Stored data:
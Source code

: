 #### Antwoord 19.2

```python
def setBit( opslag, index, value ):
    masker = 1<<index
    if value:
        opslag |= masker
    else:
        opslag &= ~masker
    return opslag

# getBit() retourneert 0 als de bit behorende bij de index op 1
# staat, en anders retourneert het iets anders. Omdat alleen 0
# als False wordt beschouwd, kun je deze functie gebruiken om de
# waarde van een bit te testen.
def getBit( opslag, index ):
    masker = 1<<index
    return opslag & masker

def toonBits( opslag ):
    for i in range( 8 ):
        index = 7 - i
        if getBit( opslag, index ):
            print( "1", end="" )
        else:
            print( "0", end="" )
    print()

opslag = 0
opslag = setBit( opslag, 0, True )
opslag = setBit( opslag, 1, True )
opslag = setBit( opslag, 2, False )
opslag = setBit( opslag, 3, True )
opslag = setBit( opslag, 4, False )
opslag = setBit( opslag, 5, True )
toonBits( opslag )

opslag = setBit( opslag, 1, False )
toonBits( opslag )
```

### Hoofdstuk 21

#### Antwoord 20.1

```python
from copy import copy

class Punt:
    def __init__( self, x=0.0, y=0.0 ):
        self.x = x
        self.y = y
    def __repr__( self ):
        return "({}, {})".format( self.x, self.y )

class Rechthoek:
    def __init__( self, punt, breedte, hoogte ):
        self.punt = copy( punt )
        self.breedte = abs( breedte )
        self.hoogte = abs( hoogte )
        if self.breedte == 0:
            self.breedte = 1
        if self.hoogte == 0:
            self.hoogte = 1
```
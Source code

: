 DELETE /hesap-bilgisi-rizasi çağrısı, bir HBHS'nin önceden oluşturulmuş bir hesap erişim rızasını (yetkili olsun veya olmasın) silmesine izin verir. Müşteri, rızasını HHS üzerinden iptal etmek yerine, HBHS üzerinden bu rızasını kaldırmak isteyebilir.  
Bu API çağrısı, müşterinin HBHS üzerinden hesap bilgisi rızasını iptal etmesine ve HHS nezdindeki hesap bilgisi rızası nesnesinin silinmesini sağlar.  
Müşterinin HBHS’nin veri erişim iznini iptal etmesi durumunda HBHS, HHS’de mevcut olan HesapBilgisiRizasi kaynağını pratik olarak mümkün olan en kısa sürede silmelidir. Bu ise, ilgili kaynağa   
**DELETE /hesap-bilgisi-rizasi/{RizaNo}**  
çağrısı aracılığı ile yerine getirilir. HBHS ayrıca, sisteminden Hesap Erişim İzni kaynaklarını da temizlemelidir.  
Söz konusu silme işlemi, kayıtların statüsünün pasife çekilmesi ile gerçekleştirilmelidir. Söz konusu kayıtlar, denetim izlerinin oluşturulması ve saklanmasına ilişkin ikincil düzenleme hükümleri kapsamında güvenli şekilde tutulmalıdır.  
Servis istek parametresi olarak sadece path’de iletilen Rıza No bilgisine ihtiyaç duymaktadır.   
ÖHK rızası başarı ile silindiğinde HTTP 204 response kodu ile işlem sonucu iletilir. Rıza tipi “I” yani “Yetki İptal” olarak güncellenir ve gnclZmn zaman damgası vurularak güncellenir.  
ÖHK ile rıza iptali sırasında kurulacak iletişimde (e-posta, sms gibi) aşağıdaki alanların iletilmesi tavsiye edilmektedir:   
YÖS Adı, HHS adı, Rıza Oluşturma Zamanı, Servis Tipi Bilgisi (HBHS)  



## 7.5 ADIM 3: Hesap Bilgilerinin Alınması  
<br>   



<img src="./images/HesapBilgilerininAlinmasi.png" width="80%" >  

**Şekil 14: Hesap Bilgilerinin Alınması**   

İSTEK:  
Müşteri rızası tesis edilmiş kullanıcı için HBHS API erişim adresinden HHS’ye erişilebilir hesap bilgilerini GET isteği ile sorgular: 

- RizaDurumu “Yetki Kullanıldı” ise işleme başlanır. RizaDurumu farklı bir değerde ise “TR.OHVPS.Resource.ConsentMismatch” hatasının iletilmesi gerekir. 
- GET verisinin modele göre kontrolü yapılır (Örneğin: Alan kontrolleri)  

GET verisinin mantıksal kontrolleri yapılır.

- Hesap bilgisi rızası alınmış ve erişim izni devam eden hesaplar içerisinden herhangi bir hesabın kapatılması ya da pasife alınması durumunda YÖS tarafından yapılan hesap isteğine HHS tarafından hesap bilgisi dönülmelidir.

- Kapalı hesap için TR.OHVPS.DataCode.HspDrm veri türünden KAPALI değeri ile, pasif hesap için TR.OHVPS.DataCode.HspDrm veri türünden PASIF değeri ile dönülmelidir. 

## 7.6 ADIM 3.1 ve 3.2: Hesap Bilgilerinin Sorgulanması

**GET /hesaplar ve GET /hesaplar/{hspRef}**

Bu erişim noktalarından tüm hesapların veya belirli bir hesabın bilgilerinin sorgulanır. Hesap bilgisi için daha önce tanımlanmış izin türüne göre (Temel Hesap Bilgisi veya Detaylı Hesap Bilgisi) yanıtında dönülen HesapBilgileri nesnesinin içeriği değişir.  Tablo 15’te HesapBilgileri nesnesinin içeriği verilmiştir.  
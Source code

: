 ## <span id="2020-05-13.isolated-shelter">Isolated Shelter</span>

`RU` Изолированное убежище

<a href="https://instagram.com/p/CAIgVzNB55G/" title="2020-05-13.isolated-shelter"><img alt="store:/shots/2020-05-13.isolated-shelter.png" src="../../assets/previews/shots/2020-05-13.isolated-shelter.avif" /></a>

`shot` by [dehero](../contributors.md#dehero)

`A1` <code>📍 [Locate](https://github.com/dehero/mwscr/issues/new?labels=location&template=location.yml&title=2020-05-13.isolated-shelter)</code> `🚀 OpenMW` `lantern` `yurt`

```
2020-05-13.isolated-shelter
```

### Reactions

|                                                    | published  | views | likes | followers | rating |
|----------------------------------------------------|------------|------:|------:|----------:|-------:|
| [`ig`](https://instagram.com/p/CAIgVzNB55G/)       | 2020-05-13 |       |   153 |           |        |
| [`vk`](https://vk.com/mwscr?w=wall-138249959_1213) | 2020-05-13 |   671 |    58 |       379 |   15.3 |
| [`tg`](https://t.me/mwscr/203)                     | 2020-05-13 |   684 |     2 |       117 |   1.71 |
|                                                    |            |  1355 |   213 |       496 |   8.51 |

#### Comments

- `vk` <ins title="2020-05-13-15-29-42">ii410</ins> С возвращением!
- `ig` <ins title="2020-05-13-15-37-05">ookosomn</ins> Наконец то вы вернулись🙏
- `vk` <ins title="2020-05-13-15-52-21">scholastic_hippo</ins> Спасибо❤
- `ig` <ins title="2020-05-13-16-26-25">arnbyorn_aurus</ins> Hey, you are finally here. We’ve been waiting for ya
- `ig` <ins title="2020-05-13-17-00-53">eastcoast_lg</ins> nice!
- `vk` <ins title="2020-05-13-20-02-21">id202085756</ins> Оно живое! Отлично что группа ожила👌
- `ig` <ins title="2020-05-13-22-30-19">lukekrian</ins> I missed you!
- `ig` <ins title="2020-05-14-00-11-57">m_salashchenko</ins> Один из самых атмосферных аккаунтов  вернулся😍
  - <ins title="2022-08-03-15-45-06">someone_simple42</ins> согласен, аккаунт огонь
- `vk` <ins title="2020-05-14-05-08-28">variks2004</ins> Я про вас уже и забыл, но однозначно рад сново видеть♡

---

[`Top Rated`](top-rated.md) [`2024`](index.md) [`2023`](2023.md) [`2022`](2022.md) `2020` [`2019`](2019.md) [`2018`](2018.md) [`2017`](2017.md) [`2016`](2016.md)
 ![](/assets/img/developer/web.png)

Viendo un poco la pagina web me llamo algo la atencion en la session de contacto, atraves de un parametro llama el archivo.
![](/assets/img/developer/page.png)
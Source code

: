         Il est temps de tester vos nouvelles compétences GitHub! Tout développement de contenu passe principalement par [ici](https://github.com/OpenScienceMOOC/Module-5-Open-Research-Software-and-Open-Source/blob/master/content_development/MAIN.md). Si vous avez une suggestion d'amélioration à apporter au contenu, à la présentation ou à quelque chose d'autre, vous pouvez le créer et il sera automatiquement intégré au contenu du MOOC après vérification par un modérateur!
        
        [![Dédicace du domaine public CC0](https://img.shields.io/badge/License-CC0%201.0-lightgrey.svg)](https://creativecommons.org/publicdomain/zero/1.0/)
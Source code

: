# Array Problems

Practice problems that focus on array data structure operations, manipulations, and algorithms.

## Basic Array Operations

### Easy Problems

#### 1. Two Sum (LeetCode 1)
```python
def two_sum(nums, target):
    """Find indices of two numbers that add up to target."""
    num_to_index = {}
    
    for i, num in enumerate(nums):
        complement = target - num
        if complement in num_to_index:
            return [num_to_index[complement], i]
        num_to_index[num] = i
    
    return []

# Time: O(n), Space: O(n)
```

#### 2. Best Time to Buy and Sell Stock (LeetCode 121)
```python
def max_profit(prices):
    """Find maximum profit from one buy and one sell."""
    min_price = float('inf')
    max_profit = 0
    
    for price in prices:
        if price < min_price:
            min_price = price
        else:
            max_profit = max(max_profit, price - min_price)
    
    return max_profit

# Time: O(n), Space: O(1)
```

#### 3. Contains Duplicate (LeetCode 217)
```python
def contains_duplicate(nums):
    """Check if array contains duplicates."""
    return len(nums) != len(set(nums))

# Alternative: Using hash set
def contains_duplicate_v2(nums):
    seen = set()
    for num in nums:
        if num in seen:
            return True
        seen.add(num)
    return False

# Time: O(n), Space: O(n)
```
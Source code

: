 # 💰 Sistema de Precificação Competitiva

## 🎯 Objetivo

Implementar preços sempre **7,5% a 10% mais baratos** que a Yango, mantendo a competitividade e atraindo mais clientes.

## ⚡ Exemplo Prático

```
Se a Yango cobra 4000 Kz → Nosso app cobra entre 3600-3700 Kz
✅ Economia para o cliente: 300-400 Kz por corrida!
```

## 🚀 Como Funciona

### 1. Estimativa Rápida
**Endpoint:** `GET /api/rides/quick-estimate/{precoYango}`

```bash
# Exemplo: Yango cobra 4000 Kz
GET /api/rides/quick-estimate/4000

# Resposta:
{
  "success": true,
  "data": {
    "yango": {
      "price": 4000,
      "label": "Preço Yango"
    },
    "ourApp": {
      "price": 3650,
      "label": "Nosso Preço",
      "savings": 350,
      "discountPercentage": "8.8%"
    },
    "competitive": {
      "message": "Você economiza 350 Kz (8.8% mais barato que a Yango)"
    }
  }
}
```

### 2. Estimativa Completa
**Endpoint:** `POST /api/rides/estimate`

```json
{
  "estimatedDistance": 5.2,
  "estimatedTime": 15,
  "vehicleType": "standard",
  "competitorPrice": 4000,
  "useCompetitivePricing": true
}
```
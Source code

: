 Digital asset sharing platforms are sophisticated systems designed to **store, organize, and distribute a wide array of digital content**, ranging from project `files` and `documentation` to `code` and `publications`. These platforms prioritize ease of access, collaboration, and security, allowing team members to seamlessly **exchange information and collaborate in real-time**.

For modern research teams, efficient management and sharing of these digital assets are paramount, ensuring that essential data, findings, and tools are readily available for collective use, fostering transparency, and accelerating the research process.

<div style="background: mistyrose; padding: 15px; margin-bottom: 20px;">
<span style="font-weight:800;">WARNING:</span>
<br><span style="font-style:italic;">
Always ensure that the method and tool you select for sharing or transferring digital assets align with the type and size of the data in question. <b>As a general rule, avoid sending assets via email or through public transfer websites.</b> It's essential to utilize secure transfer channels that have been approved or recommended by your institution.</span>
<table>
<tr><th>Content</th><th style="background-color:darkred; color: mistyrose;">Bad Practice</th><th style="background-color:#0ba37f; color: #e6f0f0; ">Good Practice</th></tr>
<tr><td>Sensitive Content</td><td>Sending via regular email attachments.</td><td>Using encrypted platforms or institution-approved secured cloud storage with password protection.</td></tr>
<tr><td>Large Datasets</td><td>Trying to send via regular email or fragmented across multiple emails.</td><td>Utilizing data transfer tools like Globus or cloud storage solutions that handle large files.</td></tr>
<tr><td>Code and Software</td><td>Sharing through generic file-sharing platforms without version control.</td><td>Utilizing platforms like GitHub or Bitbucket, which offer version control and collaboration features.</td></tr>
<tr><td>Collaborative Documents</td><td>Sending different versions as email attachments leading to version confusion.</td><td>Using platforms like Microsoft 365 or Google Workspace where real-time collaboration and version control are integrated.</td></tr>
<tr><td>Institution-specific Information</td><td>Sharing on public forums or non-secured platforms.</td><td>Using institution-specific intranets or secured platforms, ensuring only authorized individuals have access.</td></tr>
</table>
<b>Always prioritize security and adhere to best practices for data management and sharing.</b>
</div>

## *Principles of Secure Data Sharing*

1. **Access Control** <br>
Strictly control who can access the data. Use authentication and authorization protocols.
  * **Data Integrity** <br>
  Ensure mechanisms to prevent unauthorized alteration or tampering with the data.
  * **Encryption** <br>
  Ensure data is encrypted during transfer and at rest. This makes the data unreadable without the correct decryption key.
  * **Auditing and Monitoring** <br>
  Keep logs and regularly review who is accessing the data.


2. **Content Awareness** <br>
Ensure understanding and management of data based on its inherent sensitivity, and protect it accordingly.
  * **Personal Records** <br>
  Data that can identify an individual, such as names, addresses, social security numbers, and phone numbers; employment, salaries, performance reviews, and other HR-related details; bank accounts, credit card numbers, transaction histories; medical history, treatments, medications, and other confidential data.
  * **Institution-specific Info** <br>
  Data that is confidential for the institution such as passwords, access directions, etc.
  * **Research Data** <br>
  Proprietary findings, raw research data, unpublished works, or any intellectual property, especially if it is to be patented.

**WHAT NEEDS TO BE DONE**: From the very first line of the data through the line with "Bu API çağrısı, müşterinin" in it, please reproduce each line exactly and output nothing more.

**RESPONSE FOR THIS EXERCISE**:
Source code

: #### Antwoord 19.2

```python
def setBit( opslag, index, value ):
    masker = 1<<index
    if value:
        opslag |= masker
    else:
        opslag &= ~masker
    return opslag

# getBit() retourneert 0 als de bit behorende bij de index op 1
# staat, en anders retourneert het iets anders. Omdat alleen 0
# als False wordt beschouwd, kun je deze functie gebruiken om de
# waarde van een bit te testen.
def getBit( opslag, index ):
    masker = 1<<index
    return opslag & masker

def toonBits( opslag ):
    for i in range( 8 ):
        index = 7 - i
        if getBit( opslag, index ):
            print( "1", end="" )
        else:
            print( "0", end="" )
    print()

opslag = 0
opslag = setBit( opslag, 0, True )
opslag = setBit( opslag, 1, True )
opslag = setBit( opslag, 2, False )
opslag = setBit( opslag, 3, True )
opslag = setBit( opslag, 4, False )
opslag = setBit( opslag, 5, True )
toonBits( opslag )

opslag = setBit( opslag, 1, False )
toonBits( opslag )
```

### Hoofdstuk 21

#### Antwoord 20.1

```python
from copy import copy

class Punt:
    def __init__( self, x=0.0, y=0.0 ):
        self.x = x
        self.y = y
    def __repr__( self ):
        return "({}, {})".format( self.x, self.y )

class Rechthoek:
    def __init__( self, punt, breedte, hoogte ):
        self.punt = copy( punt )
        self.breedte = abs( breedte )
        self.hoogte = abs( hoogte )
        if self.breedte == 0:
            self.breedte = 1
        if self.hoogte == 0:
            self.hoogte = 1
```
Source code

: DELETE /hesap-bilgisi-rizasi çağrısı, bir HBHS'nin önceden oluşturulmuş bir hesap erişim rızasını (yetkili olsun veya olmasın) silmesine izin verir. Müşteri, rızasını HHS üzerinden iptal etmek yerine, HBHS üzerinden bu rızasını kaldırmak isteyebilir.  
Bu API çağrısı, müşterinin HBHS üzerinden hesap bilgisi rızasını iptal etmesine ve HHS nezdindeki hesap bilgisi rızası nesnesinin silinmesini sağlar.  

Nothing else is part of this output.